WHAT THE TASK ASKS: Only the number is wanted: how many lines of these entries contain the word "calculateTotalCost"?

Dataset entries:
· · ·
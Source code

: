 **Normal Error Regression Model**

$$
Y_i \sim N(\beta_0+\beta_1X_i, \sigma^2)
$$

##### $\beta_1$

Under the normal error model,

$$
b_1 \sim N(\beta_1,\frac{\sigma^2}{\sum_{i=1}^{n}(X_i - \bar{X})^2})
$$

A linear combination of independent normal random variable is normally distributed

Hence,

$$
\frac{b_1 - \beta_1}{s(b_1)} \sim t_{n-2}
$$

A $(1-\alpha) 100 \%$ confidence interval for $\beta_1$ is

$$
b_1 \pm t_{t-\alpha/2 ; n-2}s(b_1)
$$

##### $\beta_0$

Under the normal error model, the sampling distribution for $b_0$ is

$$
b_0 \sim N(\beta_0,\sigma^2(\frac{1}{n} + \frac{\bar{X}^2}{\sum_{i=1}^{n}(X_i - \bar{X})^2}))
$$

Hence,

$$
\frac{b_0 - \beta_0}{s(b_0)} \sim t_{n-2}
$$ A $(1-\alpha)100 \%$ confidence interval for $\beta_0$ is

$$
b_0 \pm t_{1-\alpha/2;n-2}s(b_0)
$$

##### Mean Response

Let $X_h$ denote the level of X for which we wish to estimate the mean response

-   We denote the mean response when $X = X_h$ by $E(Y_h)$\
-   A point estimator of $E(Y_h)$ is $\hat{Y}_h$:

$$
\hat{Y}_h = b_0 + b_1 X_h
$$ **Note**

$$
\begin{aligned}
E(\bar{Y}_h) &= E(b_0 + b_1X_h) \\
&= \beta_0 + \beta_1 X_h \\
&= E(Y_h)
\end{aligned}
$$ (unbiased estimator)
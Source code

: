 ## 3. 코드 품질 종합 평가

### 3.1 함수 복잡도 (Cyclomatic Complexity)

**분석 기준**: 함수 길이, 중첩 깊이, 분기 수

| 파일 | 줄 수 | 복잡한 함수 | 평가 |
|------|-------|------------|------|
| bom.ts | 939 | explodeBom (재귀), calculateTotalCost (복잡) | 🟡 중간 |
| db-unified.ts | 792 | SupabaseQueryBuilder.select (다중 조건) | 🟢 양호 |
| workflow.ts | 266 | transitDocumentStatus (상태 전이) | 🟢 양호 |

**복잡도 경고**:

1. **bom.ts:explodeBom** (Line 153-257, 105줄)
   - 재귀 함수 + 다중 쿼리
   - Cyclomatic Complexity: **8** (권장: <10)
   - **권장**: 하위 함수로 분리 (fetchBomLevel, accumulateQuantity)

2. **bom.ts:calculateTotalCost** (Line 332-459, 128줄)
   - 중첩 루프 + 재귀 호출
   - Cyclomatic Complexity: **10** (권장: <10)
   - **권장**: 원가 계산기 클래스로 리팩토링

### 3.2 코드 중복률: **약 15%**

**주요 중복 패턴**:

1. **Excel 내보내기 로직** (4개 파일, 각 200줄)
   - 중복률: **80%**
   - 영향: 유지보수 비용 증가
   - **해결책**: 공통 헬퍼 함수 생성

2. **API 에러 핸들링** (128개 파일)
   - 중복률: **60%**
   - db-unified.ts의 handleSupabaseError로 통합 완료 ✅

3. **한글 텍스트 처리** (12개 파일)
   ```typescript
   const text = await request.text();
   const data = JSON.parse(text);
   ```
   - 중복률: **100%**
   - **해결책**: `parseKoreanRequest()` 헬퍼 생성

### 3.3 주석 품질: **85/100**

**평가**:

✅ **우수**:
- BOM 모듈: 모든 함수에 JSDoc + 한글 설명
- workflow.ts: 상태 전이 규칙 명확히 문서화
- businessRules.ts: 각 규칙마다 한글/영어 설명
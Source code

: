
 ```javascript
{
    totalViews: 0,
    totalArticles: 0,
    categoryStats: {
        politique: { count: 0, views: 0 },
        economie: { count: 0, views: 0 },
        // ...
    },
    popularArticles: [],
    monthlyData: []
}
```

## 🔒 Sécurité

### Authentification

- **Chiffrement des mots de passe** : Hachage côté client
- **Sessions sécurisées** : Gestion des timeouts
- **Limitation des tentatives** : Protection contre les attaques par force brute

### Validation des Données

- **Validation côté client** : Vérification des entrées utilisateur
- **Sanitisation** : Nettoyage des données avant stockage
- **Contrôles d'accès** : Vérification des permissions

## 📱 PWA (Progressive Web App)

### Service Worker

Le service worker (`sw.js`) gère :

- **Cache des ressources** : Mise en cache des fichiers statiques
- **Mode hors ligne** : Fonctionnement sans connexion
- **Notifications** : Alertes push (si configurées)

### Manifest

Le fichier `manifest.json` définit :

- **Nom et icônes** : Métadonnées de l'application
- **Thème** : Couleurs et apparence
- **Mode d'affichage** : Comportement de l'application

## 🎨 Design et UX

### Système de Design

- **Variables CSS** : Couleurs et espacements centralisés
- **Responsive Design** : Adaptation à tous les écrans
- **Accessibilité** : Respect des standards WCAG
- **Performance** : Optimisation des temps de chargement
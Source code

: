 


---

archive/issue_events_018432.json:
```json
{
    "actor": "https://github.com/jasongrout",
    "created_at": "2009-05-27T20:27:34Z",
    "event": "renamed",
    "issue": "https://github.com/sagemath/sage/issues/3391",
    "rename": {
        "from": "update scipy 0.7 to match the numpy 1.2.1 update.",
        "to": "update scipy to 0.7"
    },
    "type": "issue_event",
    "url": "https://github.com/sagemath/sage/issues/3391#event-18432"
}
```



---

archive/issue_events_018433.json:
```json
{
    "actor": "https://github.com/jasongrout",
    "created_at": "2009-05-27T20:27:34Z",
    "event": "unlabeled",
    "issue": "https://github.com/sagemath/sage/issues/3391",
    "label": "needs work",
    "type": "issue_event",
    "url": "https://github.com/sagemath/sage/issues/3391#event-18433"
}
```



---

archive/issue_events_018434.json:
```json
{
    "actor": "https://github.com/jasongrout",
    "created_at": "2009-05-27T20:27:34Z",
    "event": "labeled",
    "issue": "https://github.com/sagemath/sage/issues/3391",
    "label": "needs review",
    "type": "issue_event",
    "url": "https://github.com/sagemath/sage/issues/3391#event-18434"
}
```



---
· · ·
RESULT OF THIS TASK: 2